▸ What you have to do
Give back exactly the lines that start at the one containing "<h2>Debugging Conky</h2>" and run to the end of the material below, both ends included.

◇ ◇ ◇ ◇ ◇

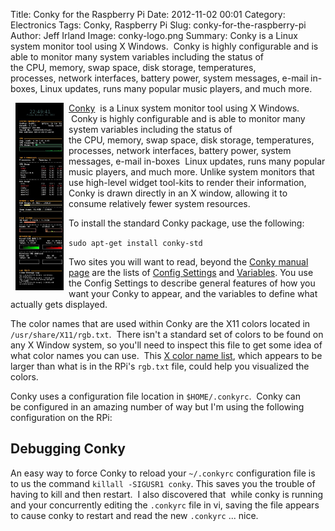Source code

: Title: Conky for the Raspberry Pi
Date: 2012-11-02 00:01
Category: Electronics
Tags: Conky, Raspberry Pi
Slug: conky-for-the-raspberry-pi
Author: Jeff Irland
Image: conky-logo.png
Summary: Conky is a Linux system monitor tool using X Windows.  Conky is highly configurable and is able to monitor many system variables including the status of the CPU, memory, swap space, disk storage, temperatures, processes, network interfaces, battery power, system messages, e-mail in-boxes, Linux updates, runs many popular music players, and much more.

<a href="/images/conky-window.jpg">
    <img class="img-rounded" style="margin: 0px 8px; float: left" title="Conky Window" src="/images/conky-window.jpg" width="77" height="300" />
</a>
<a href="http://conky.sourceforge.net/">Conky</a>  is a Linux system monitor tool using X Windows.  Conky is highly configurable and is able to monitor many system variables including the status of the CPU, memory, swap space, disk storage, temperatures, processes, network interfaces, battery power, system messages, e-mail in-boxes  Linux updates, runs many popular music players, and much more. Unlike system monitors that use high-level widget tool-kits to render their information, Conky is drawn directly in an X window, allowing it to consume relatively fewer system resources.

To install the standard Conky package, use the following:
<p style="padding-left:30px;"><code>sudo apt-get install conky-std</code></p>
Two sites you will want to read, beyond the <a href="http://conky.sourceforge.net/docs.html">Conky manual page</a> are the lists of <a href="http://conky.sourceforge.net/config_settings.html">Config Settings</a> and <a href="http://conky.sourceforge.net/variables.html">Variables</a>. You use the Config Settings to describe general features of how you want your Conky to appear, and the variables to define what actually gets displayed.

The color names that are used within Conky are the X11 colors located in <code>/usr/share/X11/rgb.txt</code>.  There isn't a standard set of colors to be found on any X Window system, so you'll need to inspect this file to get some idea of what color names you can use.  This <a href="http://www.kgym.jp/freesoft/xrgb.html">X color name list</a>, which appears to be larger than what is in the RPi's <code>rgb.txt</code> file, could help you visualized the colors.

Conky uses a configuration file location in <code>$HOME/.conkyrc</code>.  Conky can be configured in an amazing number of way but I'm using the following configuration on the RPi:
<p><script src="https://gist.github.com/jeffskinnerbox/6603187.js"></script></p>

<h2>Debugging Conky</h2>
An easy way to force Conky to reload your <code>~/.conkyrc</code> configuration file is to us the command <code>killall -SIGUSR1 conky</code>. This saves you the trouble of having to kill and then restart.  I also discovered that  while conky is running and your concurrently editing the <code>.conkyrc</code> file in vi, saving the file appears to cause conky to restart and read the new <code>.conkyrc</code> ... nice.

◇ ◇ ◇ ◇ ◇

▸ Exercise answer
<h2>Debugging Conky</h2>
An easy way to force Conky to reload your <code>~/.conkyrc</code> configuration file is to us the command <code>killall -SIGUSR1 conky</code>. This saves you the trouble of having to kill and then restart.  I also discovered that  while conky is running and your concurrently editing the <code>.conkyrc</code> file in vi, saving the file appears to cause conky to restart and read the new <code>.conkyrc</code> ... nice.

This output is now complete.